Quakers were also targeted with penalties of imprisonment or deportation.

Back in Ireland, at the age of 22, Penn began visiting a Quaker meeting in Cork, Ireland.
By chance, he became re-acquainted with Thomas Loe.
At one of the meetings, the police suddenly burst in and began arresting attendees.
Instead of distancing himself from the Quakers, Penn surprised everyone by proclaiming he was one of them.
He argued at court that Quakers had no political agenda (unlike the Puritans) so they should not be subject to laws restricting religious meetings.

His family name got him out of jail, but when his father heard it, he immediately recalled young Penn to London, as his actions jeopardized the father’s position at the Royal Court.
His Admiral father warned him that he was on a dangerous collision course with the Crown, but to no avail.
Enraged, the Admiral kicked his son out and threatened to disinherit him but could not bring himself to do it.
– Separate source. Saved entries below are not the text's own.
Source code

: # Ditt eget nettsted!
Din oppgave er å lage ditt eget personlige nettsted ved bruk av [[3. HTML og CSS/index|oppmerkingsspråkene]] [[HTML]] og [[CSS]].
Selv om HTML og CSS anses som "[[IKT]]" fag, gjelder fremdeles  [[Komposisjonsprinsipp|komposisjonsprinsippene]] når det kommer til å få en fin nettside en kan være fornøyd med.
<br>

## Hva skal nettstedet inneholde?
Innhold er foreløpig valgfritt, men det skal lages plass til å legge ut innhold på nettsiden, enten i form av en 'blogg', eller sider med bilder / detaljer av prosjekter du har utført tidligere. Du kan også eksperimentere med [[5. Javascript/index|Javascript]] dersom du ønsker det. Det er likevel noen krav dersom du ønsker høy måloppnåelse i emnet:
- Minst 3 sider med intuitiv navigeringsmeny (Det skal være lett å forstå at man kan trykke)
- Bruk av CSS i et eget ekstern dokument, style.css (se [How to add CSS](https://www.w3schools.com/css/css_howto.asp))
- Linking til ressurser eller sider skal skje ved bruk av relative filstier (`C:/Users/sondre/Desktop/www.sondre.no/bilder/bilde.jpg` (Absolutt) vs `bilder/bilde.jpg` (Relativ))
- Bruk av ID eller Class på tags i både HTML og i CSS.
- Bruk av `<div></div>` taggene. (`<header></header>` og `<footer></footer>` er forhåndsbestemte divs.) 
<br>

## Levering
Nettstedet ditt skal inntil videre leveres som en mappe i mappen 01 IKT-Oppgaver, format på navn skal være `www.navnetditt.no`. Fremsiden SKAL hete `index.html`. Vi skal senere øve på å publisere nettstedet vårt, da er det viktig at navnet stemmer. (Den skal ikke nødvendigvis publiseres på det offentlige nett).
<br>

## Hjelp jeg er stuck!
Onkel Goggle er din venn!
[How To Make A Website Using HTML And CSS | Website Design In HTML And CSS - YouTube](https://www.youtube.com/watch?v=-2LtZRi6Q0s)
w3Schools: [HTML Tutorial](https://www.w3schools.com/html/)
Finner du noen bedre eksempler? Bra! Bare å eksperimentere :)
With no place to go, Penn began living with Quakers.
He traveled with Quaker Josiah Coale, who had just returned to England from America.
It was Coale who suggested the idea to Penn of setting up a utopian colony in America.

Penn met George Fox, (1624-1691), founder of Quakerism, and traveled with him.
Fox emphasized the rights of individuals.

In 1668, Penn wrote his first pamphlet, which harshly criticized Catholics, Anglicans, and other Protestant dissenters, for their dependence on outward ceremonial observances and rote memorization of confessions, rather than emphasizing the seeking of God in your own heart.
It was titled: “Truth Exalted; in a short, but sure, testimony against all those religions, faiths, and worships that have been formed and followed in the darkness of apostasy. — And for that glorious light which is now risen, and shines forth in the life and doctrine of the despised Quakers, as the alone good old way of life and salvation.
–Presented to princes, priests and people, that they may repent, believe and obey. By William Penn, whom divine love constrains in a holy contempt to trample on Egypt’s glory, not fearing the Kings wrath, having beheld the Majesty of him who is invisible.”

Penn debated fellow Quaker George Whitehead and dissenting Presbyterian minister Thomas Vincent.
Vincent accused Penn of heresy.
Penn responded by writing the pamphlet “The Sandy Foundation Shaken.”

He was charged with printing his pamphlet without first obtaining a publishing license from the Bishop of London.
He was arrested and, at the urging of the Bishop of London, sent to the Tower of London without a trial.

He asked for pen and paper, which the guards gave him, thinking he was going to write an apologize and retract his beliefs on freedom of conscience.
Instead, Penn wrote his famous work, “No Cross, No Crown,” stating:
“Christ’s cross is Christ’s way to Christ’s crown
The unmortified Christian and the heathen are of the same religion, and the deity they truly worship is the god of this world.
It is a false notion that they may be children of God while in a state of disobedience to his holy commandments, and disciples of Jesus though they revolt from his cross.”

A royal chaplain helped Penn petition for a meeting with the King, which was denied.
Penn declared,
“My prison shall be my grave before I will budge a jot: for I owe my conscience to no mortal man.”

He then wrote a conciliatory pamphlet titled: “Innocency with her Open Face,” which influenced the King, after eight months, to have him released in July of 1669.

In September of 1669, Penn began courting Gulielma Springett, the step-daughter of the Buckinghamshire Quaker Isaac Pennington.
Gulielma’s mother’s first marriage was to Sir William Springett, who died in the English Civil War.

Penn returned to his law practice in Ireland.
There he wrote “Letter of Love to the Young Convinced” and “The Great Case of Liberty of Conscience.”

Penn successfully campaigned, with the help of the influential Lord Arran, for the freedom of hundreds of Quakers imprisoned in Ireland.

In June 1670, Penn returned to London and was reconciled with his dying father.
His father told him: “Let nothing in this world tempt you to wrong your conscience.”

William Penn, who later founded Pennsylvania, wrote in England’s Present Interest Considered, 1675:
“Force makes hypocrites, ’tis persuasion only that makes converts.”